▶ **ASSIGNMENT**:
Search the data below for "system"; list each line that holds it.

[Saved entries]
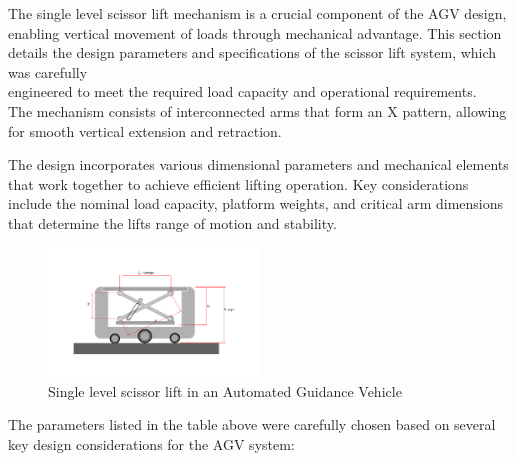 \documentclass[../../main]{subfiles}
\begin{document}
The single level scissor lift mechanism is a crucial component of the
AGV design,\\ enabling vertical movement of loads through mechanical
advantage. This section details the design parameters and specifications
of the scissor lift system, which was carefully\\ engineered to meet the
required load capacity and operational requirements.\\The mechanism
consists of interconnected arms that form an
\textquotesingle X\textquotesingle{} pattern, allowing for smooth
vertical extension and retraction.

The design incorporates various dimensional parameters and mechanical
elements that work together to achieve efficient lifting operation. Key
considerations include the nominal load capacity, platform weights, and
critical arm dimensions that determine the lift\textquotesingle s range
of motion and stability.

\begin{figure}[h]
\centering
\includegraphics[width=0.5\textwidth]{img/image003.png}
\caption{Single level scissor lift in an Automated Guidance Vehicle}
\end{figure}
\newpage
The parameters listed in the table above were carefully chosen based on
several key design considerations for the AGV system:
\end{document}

▶ **ANSWER SECTION**:
of the scissor lift system, which was carefully\\ engineered to meet the
several key design considerations for the AGV system:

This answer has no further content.